# Supplied data
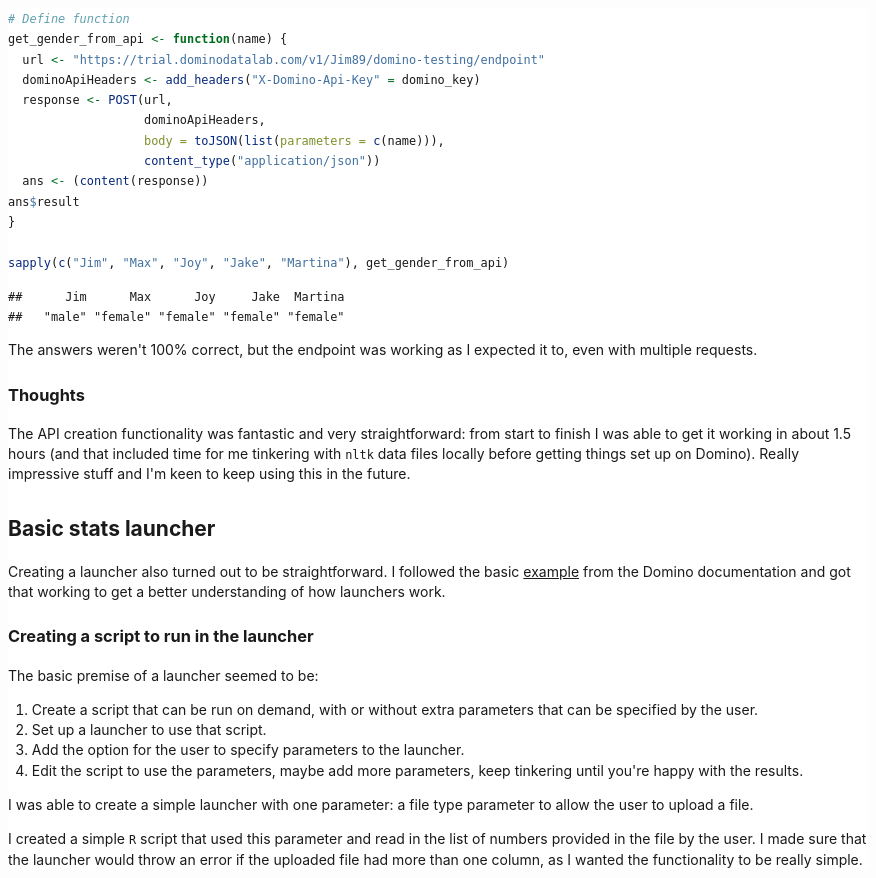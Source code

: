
 ```r
# Define function
get_gender_from_api <- function(name) {
  url <- "https://trial.dominodatalab.com/v1/Jim89/domino-testing/endpoint"
  dominoApiHeaders <- add_headers("X-Domino-Api-Key" = domino_key)
  response <- POST(url, 
                   dominoApiHeaders, 
                   body = toJSON(list(parameters = c(name))), 
                   content_type("application/json"))
  ans <- (content(response))
ans$result
}

sapply(c("Jim", "Max", "Joy", "Jake", "Martina"), get_gender_from_api)
```

```
##      Jim      Max      Joy     Jake  Martina 
##   "male" "female" "female" "female" "female"
```

The answers weren't 100% correct, but the endpoint was working as I expected it to, even with multiple requests. 

### Thoughts

The API creation functionality was fantastic and very straightforward: from start to finish I was able to get it working in about 1.5 hours (and that included time for me tinkering with `nltk` data files locally before getting things set up on Domino). Really impressive stuff and I'm keen to keep using this in the future.

## Basic stats launcher

Creating a launcher also turned out to be straightforward. I followed the basic [example](http://support.dominodatalab.com/hc/en-us/articles/204139569-Launchers#tutorial) from the Domino documentation and got that working to get a better understanding of how launchers work.

### Creating a script to run in the launcher

The basic premise of a launcher seemed to be: 

1. Create a script that can be run on demand, with or without extra parameters that can be specified by the user.
2. Set up a launcher to use that script.
3. Add the option for the user to specify parameters to the launcher.
4. Edit the script to use the parameters, maybe add more parameters, keep tinkering until you're happy with the results.

I was able to create a simple launcher with one parameter: a file type parameter to allow the user to upload a file. 

I created a simple `R` script that used this parameter and read in the list of numbers provided in the file by the user. I made sure that the launcher would throw an error if the uploaded file had more than one column, as I wanted the functionality to be really simple.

# Task objective
Nothing outside the span should appear: transcribe the lines from the one containing "The basic premise" through the last line of the records.

# Exercise result
The basic premise of a launcher seemed to be: 

1. Create a script that can be run on demand, with or without extra parameters that can be specified by the user.
2. Set up a launcher to use that script.
3. Add the option for the user to specify parameters to the launcher.
4. Edit the script to use the parameters, maybe add more parameters, keep tinkering until you're happy with the results.

I was able to create a simple launcher with one parameter: a file type parameter to allow the user to upload a file. 

I created a simple `R` script that used this parameter and read in the list of numbers provided in the file by the user. I made sure that the launcher would throw an error if the uploaded file had more than one column, as I wanted the functionality to be really simple.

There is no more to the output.